フィギュアスケート男子で10年バンクーバー・オリンピック(五輪)7位入賞のプロスケーター織田信成氏(32)がアイススケート部監督を務めていた関大に対する不信感をつづった件で、関大の芝井敬司学長は4日、同大学の公式サイトで見解を示した。

冒頭で「私たち関西大学は慎重に対応してきたつもりですが、結果として織田信成さんの心情を十分に斟酌できず、事態を適切に収拾できなかったことを深く反省しています。今後とも、誠意をもって対話を続けたいと思います」とつづった。

同大学は9月9日、同日付で織田氏がアイススケート部監督を退任すると発表。その際に理由が「多忙」とされていたことに対し、織田氏は同29日に自身のブログで「本当の理由はリンク内で私に対して嫌がらせやモラハラ行為があった」と反論。春から体調を崩していたことを明かし、大学側の対応が誠意に欠けると指摘した。

双方は弁護士などを交えて、7月に会談。織田氏は2カ月経過しても報告がなく「このままでは何も変わらないだろうと半ば諦めた気持ち」で職を辞したという。さらには「辞任してから事実とは違う内容が関西大学側から発表され、精神的に耐えられなかった」と思いを率直に記していた。

一方、関大は9月30日夕方に見解を発表。7月に織田氏側から指導方法などに関して強い要望があったとし「複数の関係者に対してヒアリングを行ってまいりましたが、総合的にみて、その要望を受け入れることは妥当でないと判断しました」。織田氏の体調を考慮し、結果を伝える準備を慎重にしていたところ、同氏から辞任の申し入れを受けたと説明した。加えて退任発表は、所属事務所と十分協議した上だったと主張していた。

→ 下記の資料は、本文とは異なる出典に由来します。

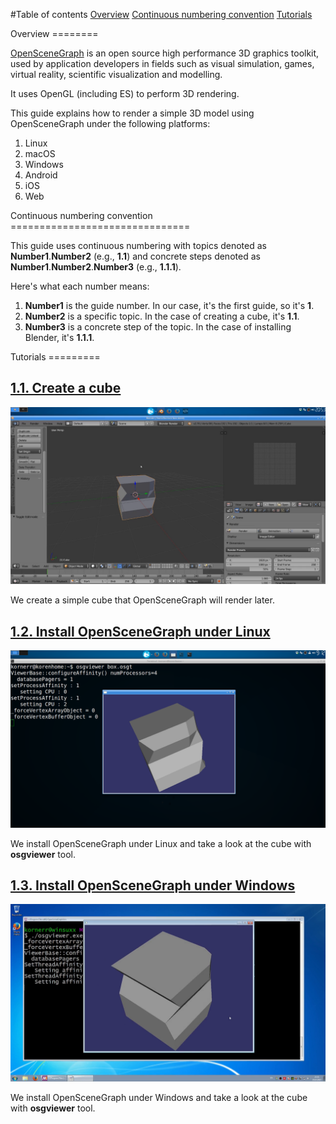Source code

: #Table of contents
[Overview](#overview)
[Continuous numbering convention](#numbering)
[Tutorials](#tutorials)

<a name="overview"/>
Overview
========

[OpenSceneGraph](http://openscenegraph.org) is an open source high performance
3D graphics toolkit, used by application developers in fields such as visual
simulation, games, virtual reality, scientific visualization and modelling.

It uses OpenGL (including ES) to perform 3D rendering.

This guide explains how to render a simple 3D model using OpenSceneGraph
under the following platforms:

1. Linux
1. macOS
1. Windows
1. Android
1. iOS
1. Web

<a name="numbering"/>
Continuous numbering convention
===============================

This guide uses continuous numbering with topics denoted as
**Number1**.**Number2** (e.g., **1.1**) and concrete steps denoted as
**Number1**.**Number2**.**Number3** (e.g., **1.1.1**).

Here's what each number means:

1. **Number1** is the guide number. In our case, it's the first guide, so it's **1**.
1. **Number2** is a specific topic. In the case of creating a cube, it's **1.1**.
1. **Number3** is a concrete step of the topic. In the case of installing Blender, it's **1.1.1**.

<a name="tutorials"/>
Tutorials
=========

[1.1. Create a cube](1.1.CreateCube)
------------------------------------

  ![Screenshot](readme/1.1.cube.png)

  We create a simple cube that OpenSceneGraph will render later.

[1.2. Install OpenSceneGraph under Linux](1.2.InstallUnderLinux)
----------------------------------------------------------------

  ![Screenshot](readme/1.2.install_under_linux.png)

  We install OpenSceneGraph under Linux and take a look at the cube
  with **osgviewer** tool.

[1.3. Install OpenSceneGraph under Windows](1.3.InstallUnderWindows)
--------------------------------------------------------------------

  ![Screenshot](readme/1.3.install_under_windows.png)

  We install OpenSceneGraph under Windows and take a look at the cube
  with **osgviewer** tool.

この日、芝井学長は「最優先に考えなければならないのは、アイスアリーナで日々練習に励む、多くの大学生、生徒、子どもたちです。フィギュアスケート競技が本格シーズンに突入し、大切な時期を迎えています。関西大学は、たかつきアイスアリーナに集うすべての利用者の静謐な練習環境の維持・向上に最大限努めます」とコメントを寄せた。